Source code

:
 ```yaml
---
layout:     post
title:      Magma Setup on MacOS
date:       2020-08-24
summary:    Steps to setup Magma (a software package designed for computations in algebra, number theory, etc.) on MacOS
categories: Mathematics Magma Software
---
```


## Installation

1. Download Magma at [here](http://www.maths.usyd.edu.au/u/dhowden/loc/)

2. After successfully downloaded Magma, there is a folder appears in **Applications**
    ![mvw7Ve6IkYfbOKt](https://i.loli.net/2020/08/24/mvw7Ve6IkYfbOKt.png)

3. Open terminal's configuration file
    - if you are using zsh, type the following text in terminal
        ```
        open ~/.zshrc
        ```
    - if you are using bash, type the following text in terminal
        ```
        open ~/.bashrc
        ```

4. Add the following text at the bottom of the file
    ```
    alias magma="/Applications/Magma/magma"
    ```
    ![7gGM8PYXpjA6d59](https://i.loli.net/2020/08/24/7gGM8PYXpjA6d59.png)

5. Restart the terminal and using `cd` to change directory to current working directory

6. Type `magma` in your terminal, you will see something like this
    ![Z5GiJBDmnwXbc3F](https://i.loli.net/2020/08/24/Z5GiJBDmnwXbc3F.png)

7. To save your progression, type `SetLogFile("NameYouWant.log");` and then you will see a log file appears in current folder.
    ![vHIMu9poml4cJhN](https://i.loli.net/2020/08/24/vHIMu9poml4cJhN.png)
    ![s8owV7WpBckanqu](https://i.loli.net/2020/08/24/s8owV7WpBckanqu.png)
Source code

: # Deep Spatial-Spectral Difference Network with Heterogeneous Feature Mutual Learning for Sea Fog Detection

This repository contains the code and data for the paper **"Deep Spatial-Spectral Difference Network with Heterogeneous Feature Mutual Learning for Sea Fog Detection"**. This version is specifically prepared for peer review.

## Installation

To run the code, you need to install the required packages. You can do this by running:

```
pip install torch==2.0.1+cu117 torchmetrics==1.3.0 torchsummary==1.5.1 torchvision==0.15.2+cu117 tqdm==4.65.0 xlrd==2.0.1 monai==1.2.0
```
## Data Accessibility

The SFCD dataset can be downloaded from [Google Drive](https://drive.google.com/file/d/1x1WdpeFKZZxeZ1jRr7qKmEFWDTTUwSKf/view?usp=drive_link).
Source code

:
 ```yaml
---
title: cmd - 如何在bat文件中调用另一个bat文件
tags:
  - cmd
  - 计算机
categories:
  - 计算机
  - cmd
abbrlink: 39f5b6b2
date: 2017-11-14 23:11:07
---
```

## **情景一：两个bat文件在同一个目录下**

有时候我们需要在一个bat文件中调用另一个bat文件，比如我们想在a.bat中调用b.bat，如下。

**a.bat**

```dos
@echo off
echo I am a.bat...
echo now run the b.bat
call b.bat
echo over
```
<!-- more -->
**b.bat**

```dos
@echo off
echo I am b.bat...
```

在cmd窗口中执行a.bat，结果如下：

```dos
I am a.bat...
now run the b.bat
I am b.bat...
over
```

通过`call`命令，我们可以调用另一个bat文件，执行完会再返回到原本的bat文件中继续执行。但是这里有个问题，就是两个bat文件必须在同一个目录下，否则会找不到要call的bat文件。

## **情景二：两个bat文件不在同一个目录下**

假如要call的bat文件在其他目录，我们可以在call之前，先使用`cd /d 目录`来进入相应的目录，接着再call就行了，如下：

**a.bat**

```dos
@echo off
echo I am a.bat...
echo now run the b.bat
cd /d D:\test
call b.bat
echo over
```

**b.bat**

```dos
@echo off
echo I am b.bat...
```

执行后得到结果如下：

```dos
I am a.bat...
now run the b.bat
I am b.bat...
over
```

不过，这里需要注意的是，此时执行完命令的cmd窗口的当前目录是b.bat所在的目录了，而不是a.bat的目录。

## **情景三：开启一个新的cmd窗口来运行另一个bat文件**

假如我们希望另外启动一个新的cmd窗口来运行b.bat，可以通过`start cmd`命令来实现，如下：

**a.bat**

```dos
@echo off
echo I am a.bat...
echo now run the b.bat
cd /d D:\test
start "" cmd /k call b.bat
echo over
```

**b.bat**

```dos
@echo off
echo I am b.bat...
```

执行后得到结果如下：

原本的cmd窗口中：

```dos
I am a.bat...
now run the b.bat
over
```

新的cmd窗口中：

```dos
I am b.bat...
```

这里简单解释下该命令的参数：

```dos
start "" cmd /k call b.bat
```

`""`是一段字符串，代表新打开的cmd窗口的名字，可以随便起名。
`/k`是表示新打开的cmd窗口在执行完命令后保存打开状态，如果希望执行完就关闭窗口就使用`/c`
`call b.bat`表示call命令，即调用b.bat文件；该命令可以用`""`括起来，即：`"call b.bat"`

☆ ☆ ☆ ☆ ☆

Aim of the task: Take each line of the material above that holds the string "will" and copy it.

Answer to the exercise:
6. Type `magma` in your terminal, you will see something like this
7. To save your progression, type `SetLogFile("NameYouWant.log");` and then you will see a log file appears in current folder.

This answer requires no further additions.